Stored items from a collection
· · · · ·

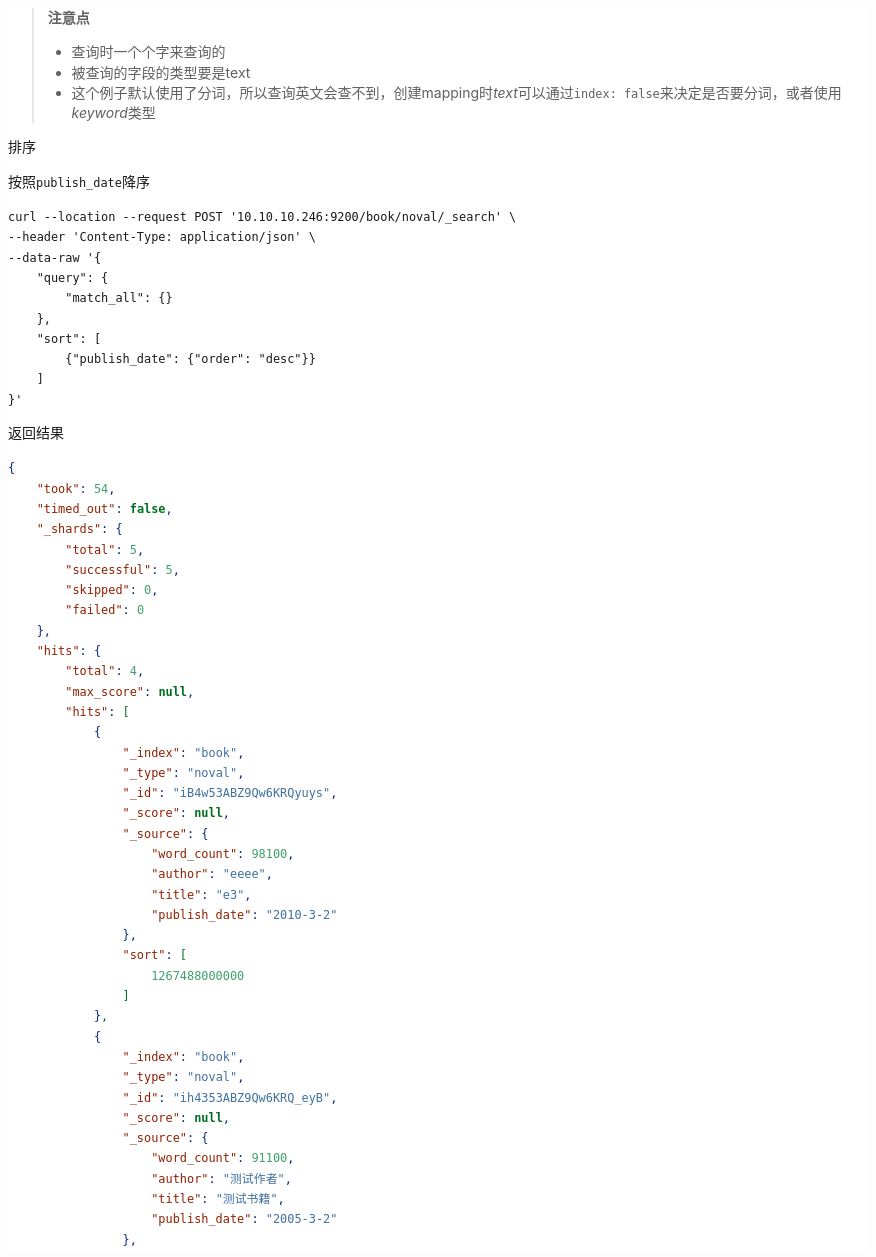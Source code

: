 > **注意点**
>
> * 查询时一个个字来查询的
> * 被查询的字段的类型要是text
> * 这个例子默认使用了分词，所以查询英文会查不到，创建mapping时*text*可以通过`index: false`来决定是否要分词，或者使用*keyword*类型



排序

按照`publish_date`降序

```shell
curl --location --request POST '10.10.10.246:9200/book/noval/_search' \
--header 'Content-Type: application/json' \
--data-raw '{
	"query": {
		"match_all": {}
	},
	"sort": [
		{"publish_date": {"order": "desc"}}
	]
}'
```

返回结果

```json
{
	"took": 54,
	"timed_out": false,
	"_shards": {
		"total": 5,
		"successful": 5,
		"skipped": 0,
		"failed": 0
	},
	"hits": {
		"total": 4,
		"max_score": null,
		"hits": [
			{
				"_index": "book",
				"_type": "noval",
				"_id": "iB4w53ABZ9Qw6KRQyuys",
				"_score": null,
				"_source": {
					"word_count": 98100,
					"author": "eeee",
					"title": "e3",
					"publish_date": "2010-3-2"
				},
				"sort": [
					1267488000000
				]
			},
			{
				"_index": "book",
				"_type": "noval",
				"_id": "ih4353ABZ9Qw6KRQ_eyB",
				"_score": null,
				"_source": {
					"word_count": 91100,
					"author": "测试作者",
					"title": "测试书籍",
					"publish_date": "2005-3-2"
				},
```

· · · · ·

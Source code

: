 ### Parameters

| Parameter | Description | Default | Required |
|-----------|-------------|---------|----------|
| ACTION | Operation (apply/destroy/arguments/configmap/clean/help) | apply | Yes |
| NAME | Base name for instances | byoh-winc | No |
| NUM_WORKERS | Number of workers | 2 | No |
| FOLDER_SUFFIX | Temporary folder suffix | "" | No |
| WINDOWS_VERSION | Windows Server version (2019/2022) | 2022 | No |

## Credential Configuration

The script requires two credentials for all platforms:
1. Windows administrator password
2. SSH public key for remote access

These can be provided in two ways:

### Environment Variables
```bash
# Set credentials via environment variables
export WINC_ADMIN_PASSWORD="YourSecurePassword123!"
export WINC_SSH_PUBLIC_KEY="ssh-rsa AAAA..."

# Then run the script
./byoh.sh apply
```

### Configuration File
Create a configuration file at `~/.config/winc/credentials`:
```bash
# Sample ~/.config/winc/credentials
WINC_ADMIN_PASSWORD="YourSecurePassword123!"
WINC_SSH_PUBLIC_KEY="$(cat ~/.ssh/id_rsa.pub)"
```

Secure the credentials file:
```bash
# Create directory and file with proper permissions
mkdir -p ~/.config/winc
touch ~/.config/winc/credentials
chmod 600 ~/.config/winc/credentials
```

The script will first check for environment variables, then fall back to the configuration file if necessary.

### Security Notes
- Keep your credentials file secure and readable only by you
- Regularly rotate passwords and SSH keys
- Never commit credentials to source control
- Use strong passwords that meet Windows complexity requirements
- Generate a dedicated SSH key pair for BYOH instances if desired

· · · · ·

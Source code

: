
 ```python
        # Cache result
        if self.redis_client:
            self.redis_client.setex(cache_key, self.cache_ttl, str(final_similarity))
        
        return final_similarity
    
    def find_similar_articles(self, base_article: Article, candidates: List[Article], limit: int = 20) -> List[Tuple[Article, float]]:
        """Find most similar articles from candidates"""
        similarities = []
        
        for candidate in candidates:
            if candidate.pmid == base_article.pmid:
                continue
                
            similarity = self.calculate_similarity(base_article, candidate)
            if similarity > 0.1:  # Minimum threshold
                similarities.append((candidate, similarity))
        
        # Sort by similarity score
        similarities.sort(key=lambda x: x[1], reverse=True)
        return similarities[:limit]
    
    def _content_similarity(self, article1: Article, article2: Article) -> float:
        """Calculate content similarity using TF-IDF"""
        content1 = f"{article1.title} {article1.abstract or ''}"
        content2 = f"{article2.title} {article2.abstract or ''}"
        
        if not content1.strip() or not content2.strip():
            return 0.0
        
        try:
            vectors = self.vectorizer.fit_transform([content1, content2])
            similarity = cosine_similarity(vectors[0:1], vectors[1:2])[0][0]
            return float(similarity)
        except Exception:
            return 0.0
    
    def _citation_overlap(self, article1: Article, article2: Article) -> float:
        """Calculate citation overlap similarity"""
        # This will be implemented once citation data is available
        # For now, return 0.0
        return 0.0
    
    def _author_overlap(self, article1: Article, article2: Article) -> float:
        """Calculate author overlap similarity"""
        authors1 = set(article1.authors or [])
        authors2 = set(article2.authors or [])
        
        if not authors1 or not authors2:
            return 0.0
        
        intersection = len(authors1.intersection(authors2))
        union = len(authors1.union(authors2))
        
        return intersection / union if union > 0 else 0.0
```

· · · · ·

● WHAT THE EXERCISE ASKS:
What are the lines above, starting at the one with "workers | 2 | No |" and ending at the one with "- Generate a"? Give them again exactly, and only them.

● EXPECTED OUTPUT:
| NUM_WORKERS | Number of workers | 2 | No |
| FOLDER_SUFFIX | Temporary folder suffix | "" | No |
| WINDOWS_VERSION | Windows Server version (2019/2022) | 2022 | No |

## Credential Configuration

The script requires two credentials for all platforms:
1. Windows administrator password
2. SSH public key for remote access

These can be provided in two ways:

### Environment Variables
```bash
# Set credentials via environment variables
export WINC_ADMIN_PASSWORD="YourSecurePassword123!"
export WINC_SSH_PUBLIC_KEY="ssh-rsa AAAA..."

# Then run the script
./byoh.sh apply
```

### Configuration File
Create a configuration file at `~/.config/winc/credentials`:
```bash
# Sample ~/.config/winc/credentials
WINC_ADMIN_PASSWORD="YourSecurePassword123!"
WINC_SSH_PUBLIC_KEY="$(cat ~/.ssh/id_rsa.pub)"
```

Secure the credentials file:
```bash
# Create directory and file with proper permissions
mkdir -p ~/.config/winc
touch ~/.config/winc/credentials
chmod 600 ~/.config/winc/credentials
```

The script will first check for environment variables, then fall back to the configuration file if necessary.

### Security Notes
- Keep your credentials file secure and readable only by you
- Regularly rotate passwords and SSH keys
- Never commit credentials to source control
- Use strong passwords that meet Windows complexity requirements
- Generate a dedicated SSH key pair for BYOH instances if desired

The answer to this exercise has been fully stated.